ANSWER:           The NPDB explicitly permits the practice of eligible entities, including hospitals, designating authorized agents, such as CVOs, to query on their behalf.  However, according to the NPDB Guidebook, an authorized agent must, itself, register with the NPDB and comply with all the registration requirements.  Often, CVOs act as authorized agents for a number of eligible entities.  Nonetheless, the CVO must query the NPDB separately for each eligible entity they represent.  Moreover, the CVO is not permitted to share results of a query for one eligible entity with another eligible entity.

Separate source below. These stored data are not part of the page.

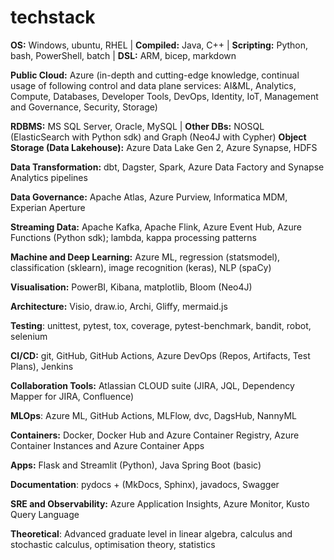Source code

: # techstack

**OS:** Windows, ubuntu, RHEL | **Compiled:** Java, C++ | **Scripting:** Python, bash, PowerShell, batch | **DSL:** ARM, bicep, markdown  

**Public Cloud:** Azure (in-depth and cutting-edge knowledge, continual usage of following control and data plane services: AI&ML, Analytics, Compute, Databases, Developer Tools, DevOps, Identity, IoT, Management and Governance, Security, Storage) 

**RDBMS:** MS SQL Server, Oracle, MySQL | **Other DBs:** NOSQL (ElasticSearch with Python sdk) and Graph (Neo4J with Cypher) 
**Object Storage (Data Lakehouse):** Azure Data Lake Gen 2, Azure Synapse, HDFS  

**Data Transformation:** dbt, Dagster, Spark, Azure Data Factory and Synapse Analytics pipelines 

**Data Governance:** Apache Atlas, Azure Purview, Informatica MDM, Experian Aperture 

**Streaming Data:** Apache Kafka, Apache Flink, Azure Event Hub, Azure Functions (Python sdk); lambda, kappa processing patterns 

**Machine and Deep Learning:** Azure ML, regression (statsmodel), classification (sklearn), image recognition (keras), NLP (spaCy) 

**Visualisation:** PowerBI, Kibana, matplotlib, Bloom (Neo4J) 

**Architecture:** Visio, draw.io, Archi, Gliffy, mermaid.js 

**Testing**: unittest, pytest, tox, coverage, pytest-benchmark, bandit, robot, selenium

**CI/CD:** git, GitHub, GitHub Actions, Azure DevOps (Repos, Artifacts, Test Plans), Jenkins 

**Collaboration Tools:** Atlassian CLOUD suite (JIRA, JQL, Dependency Mapper for JIRA, Confluence) 

**MLOps**: Azure ML, GitHub Actions, MLFlow, dvc, DagsHub, NannyML 

**Containers:** Docker, Docker Hub and Azure Container Registry, Azure Container Instances and Azure Container Apps

**Apps:** Flask and Streamlit (Python), Java Spring Boot (basic) 

**Documentation**: pydocs + (MkDocs, Sphinx), javadocs, Swagger

**SRE and Observability:** Azure Application Insights, Azure Monitor, Kusto Query Language

**Theoretical**: Advanced graduate level in linear algebra, calculus and stochastic calculus, optimisation theory, statistics
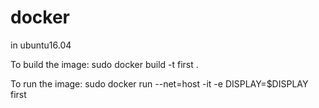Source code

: # docker
in ubuntu16.04

To build the image: sudo docker build -t first .

To run the image: sudo docker run --net=host -it -e DISPLAY=$DISPLAY first
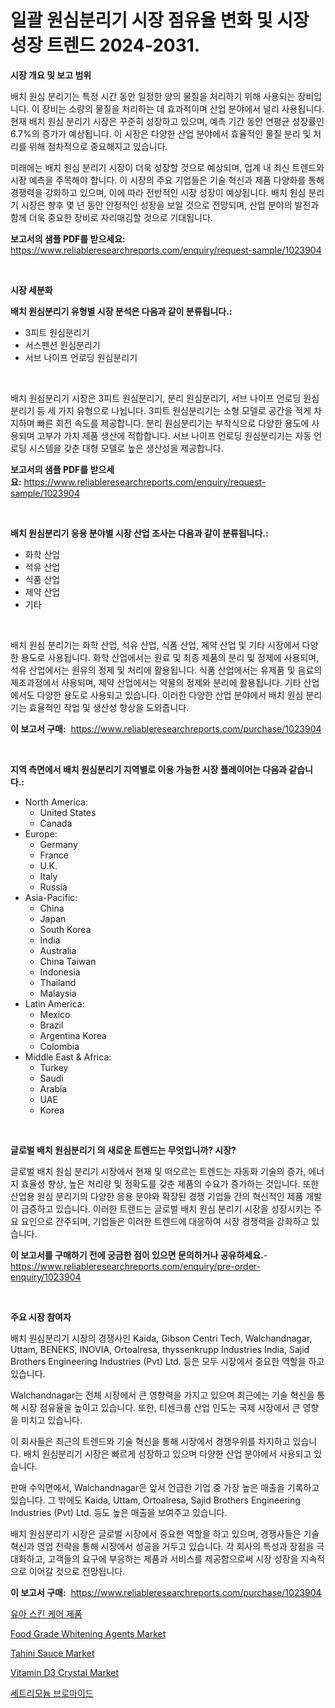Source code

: <p><h1>일괄 원심분리기 시장 점유율 변화 및 시장 성장 트렌드 2024-2031.</h1></p><p><strong>시장 개요 및 보고 범위</strong></p>
<p><p>배치 원심 분리기는 특정 시간 동안 일정한 양의 물질을 처리하기 위해 사용되는 장비입니다. 이 장비는 소량의 물질을 처리하는 데 효과적이며 산업 분야에서 널리 사용됩니다. 현재 배치 원심 분리기 시장은 꾸준히 성장하고 있으며, 예측 기간 동안 연평균 성장률인 6.7%의 증가가 예상됩니다. 이 시장은 다양한 산업 분야에서 효율적인 물질 분리 및 처리를 위해 점차적으로 중요해지고 있습니다.</p><p>미래에는 배치 원심 분리기 시장이 더욱 성장할 것으로 예상되며, 업계 내 최신 트렌드와 시장 예측을 주목해야 합니다. 이 시장의 주요 기업들은 기술 혁신과 제품 다양화를 통해 경쟁력을 강화하고 있으며, 이에 따라 전반적인 시장 성장이 예상됩니다. 배치 원심 분리기 시장은 향후 몇 년 동안 안정적인 성장을 보일 것으로 전망되며, 산업 분야의 발전과 함께 더욱 중요한 장비로 자리매김할 것으로 기대됩니다.</p></p>
<p><strong>보고서의 샘플 PDF를 받으세요:</strong> <a href="https://www.reliableresearchreports.com/enquiry/request-sample/1023904">https://www.reliableresearchreports.com/enquiry/request-sample/1023904</a></p>
<p>&nbsp;</p>
<p><strong>시장 세분화</strong></p>
<p><strong>배치 원심분리기 유형별 시장 분석은 다음과 같이 분류됩니다.:</strong></p>
<p><ul><li>3피트 원심분리기</li><li>서스펜션 원심분리기</li><li>서브 나이프 언로딩 원심분리기</li></ul></p>
<p>&nbsp;</p>
<p><p>배치 원심분리기 시장은 3피트 원심분리기, 분리 원심분리기, 서브 나이프 언로딩 원심분리기 등 세 가지 유형으로 나뉩니다. 3피트 원심분리기는 소형 모델로 공간을 적게 차지하며 빠른 회전 속도를 제공합니다. 분리 원심분리기는 부착식으로 다양한 용도에 사용되며 고부가 가치 제품 생산에 적합합니다. 서브 나이프 언로딩 원심분리기는 자동 언로딩 시스템을 갖춘 대형 모델로 높은 생산성을 제공합니다.</p></p>
<p><strong>보고서의 샘플 PDF를 받으세요:</strong>&nbsp;<a href="https://www.reliableresearchreports.com/enquiry/request-sample/1023904">https://www.reliableresearchreports.com/enquiry/request-sample/1023904</a></p>
<p>&nbsp;</p>
<p><strong> 배치 원심분리기 응용 분야별 시장 산업 조사는 다음과 같이 분류됩니다.:</strong></p>
<p><ul><li>화학 산업</li><li>석유 산업</li><li>식품 산업</li><li>제약 산업</li><li>기타</li></ul></p>
<p>&nbsp;</p>
<p><p>배치 원심 분리기는 화학 산업, 석유 산업, 식품 산업, 제약 산업 및 기타 시장에서 다양한 용도로 사용됩니다. 화학 산업에서는 원료 및 최종 제품의 분리 및 정제에 사용되며, 석유 산업에서는 원유의 정제 및 처리에 활용됩니다. 식품 산업에서는 유제품 및 음료의 제조과정에서 사용되며, 제약 산업에서는 약물의 정제와 분리에 활용됩니다. 기타 산업에서도 다양한 용도로 사용되고 있습니다. 이러한 다양한 산업 분야에서 배치 원심 분리기는 효율적인 작업 및 생산성 향상을 도와줍니다.</p></p>
<p><strong>이 보고서 구매:</strong>&nbsp; <a href="https://www.reliableresearchreports.com/purchase/1023904">https://www.reliableresearchreports.com/purchase/1023904</a></p>
<p>&nbsp;</p>
<p><strong>지역 측면에서 배치 원심분리기 지역별로 이용 가능한 시장 플레이어는 다음과 같습니다.:</strong></p>
<p><ul>
    <li>
        North America:
        <ul>
            <li>United States</li>
            <li>Canada</li>
        </ul>
    </li>
    <li>
        Europe:
        <ul>
            <li>Germany</li>
            <li>France</li>
            <li>U.K.</li>
            <li>Italy</li>
            <li>Russia</li>
        </ul>
    </li>
    <li>
        Asia-Pacific:
        <ul>
            <li>China</li>
            <li>Japan</li>
            <li>South Korea</li>
            <li>India</li>
            <li>Australia</li>
            <li>China Taiwan</li>
            <li>Indonesia</li>
            <li>Thailand</li>
            <li>Malaysia</li>
        </ul>
    </li>
    <li>
        Latin America:
        <ul>
            <li>Mexico</li>
            <li>Brazil</li>
            <li>Argentina Korea</li>
            <li>Colombia</li>
        </ul>
    </li>
    <li>
        Middle East & Africa:
        <ul>
            <li>Turkey</li>
            <li>Saudi</li>
            <li>Arabia</li>
            <li>UAE</li>
            <li>Korea</li>
        </ul>
    </li>
    </ul></p>
<p>&nbsp;</p>
<p><strong>글로벌 배치 원심분리기 의 새로운 트렌드는 무엇입니까? 시장?</strong></p>
<p><p>글로벌 배치 원심 분리기 시장에서 현재 및 떠오르는 트렌드는 자동화 기술의 증가, 에너지 효율성 향상, 높은 처리량 및 정확도를 갖춘 제품의 수요가 증가하는 것입니다. 또한 산업용 원심 분리기의 다양한 응용 분야와 확장된 경쟁 기업들 간의 혁신적인 제품 개발이 급증하고 있습니다. 이러한 트렌드는 글로벌 배치 원심 분리기 시장을 성장시키는 주요 요인으로 간주되며, 기업들은 이러한 트렌드에 대응하여 시장 경쟁력을 강화하고 있습니다.</p></p>
<p><strong>이 보고서를 구매하기 전에 궁금한 점이 있으면 문의하거나 공유하세요.</strong>- <a href="https://www.reliableresearchreports.com/enquiry/pre-order-enquiry/1023904">https://www.reliableresearchreports.com/enquiry/pre-order-enquiry/1023904</a></p>
<p>&nbsp;</p>
<p><strong>주요 시장 참여자</strong></p>
<p><p>배치 원심분리기 시장의 경쟁사인 Kaida, Gibson Centri Tech, Walchandnagar, Uttam, BENEKS, INOVIA, Ortoalresa, thyssenkrupp Industries India, Sajid Brothers Engineering Industries (Pvt) Ltd. 등은 모두 시장에서 중요한 역할을 하고 있습니다.</p><p>Walchandnagar는 전체 시장에서 큰 영향력을 가지고 있으며 최근에는 기술 혁신을 통해 시장 점유율을 높이고 있습니다. 또한, 티센크룹 산업 인도는 국제 시장에서 큰 영향을 미치고 있습니다.</p><p>이 회사들은 최근의 트렌드와 기술 혁신을 통해 시장에서 경쟁우위를 차지하고 있습니다. 배치 원심분리기 시장은 빠르게 성장하고 있으며 다양한 산업 분야에서 사용되고 있습니다.</p><p>판매 수익면에서, Walchandnagar은 앞서 언급한 기업 중 가장 높은 매출을 기록하고 있습니다. 그 밖에도 Kaida, Uttam, Ortoalresa, Sajid Brothers Engineering Industries (Pvt) Ltd. 등도 높은 매출을 보여주고 있습니다.</p><p>배치 원심분리기 시장은 글로벌 시장에서 중요한 역할을 하고 있으며, 경쟁사들은 기술 혁신과 영업 전략을 통해 시장에서 성공을 거두고 있습니다. 각 회사의 특성과 장점을 극대화하고, 고객들의 요구에 부응하는 제품과 서비스를 제공함으로써 시장 성장을 지속적으로 이어갈 것으로 전망됩니다.</p></p>
<p><strong>이 보고서 구매:</strong>&nbsp;&nbsp;<a href="https://www.reliableresearchreports.com/purchase/1023904">https://www.reliableresearchreports.com/purchase/1023904</a></p>
<p><p><a href="https://github.com/oajzkywllm460/Market-Research-Report-List-1/blob/main/5187240418.md">유아 스킨 케어 제품</a></p><p><a href="https://github.com/angelajermaine/Market-Research-Report-List-2/blob/main/food-grade-whitening-agents-market.md">Food Grade Whitening Agents Market</a></p><p><a href="https://view.publitas.com/reportprime-1/tahini-sauce-market-research-report-the-key-to-successful-business-strategy-forecasted-for-period-from-2024-2031/">Tahini Sauce Market</a></p><p><a href="https://github.com/provorikovar/Market-Research-Report-List-3/blob/main/vitamin-d3-crystal-market.md">Vitamin D3 Crystal Market</a></p><p><a href="https://github.com/vsr06p4p49/Market-Research-Report-List-1/blob/main/6173657419.md">세트리모늄 브로마이드</a></p></p>
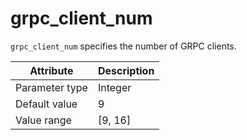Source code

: # grpc_client_num

`grpc_client_num` specifies the number of GRPC clients.

| Attribute | Description |
|----------|---------|
| Parameter type | Integer |
| Default value | 9 |
| Value range | [9, 16] |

After the CVO registers with the NPDB, your hospital will have to designate the CVO as its authorized agent.  This is a relatively simple process that can be done electronically by accessing this web address:  https://www.npdb.hrsa.gov/hcorg/howToDesignateAnAuthorizedAgent.jsp.  Finally, as a part of designating the CVO as an authorized agent to query the NPDB on behalf of your hospital, you will have to create a written agreement between your hospital and the CVO.  The NPDB Guidebook does not identify any required elements for this written agreement, but the NPDB website provides recommendations for what should be included in the agreement.  According to the NPDB website, the agreement should confirm the following:  (1) the authorized agent is authorized to conduct business in the relevant state; (2) the authorized agent’s facilities are capable of maintaining the security and confidentiality of NPDB reporting and query responses; (3) the authorized agent is prohibited from using querying responses for any purpose other than that for which the disclosure was made; and (4) the agent understands that sanctions can be taken if information is requested, used, or disclosed in violation of NPDB provisions.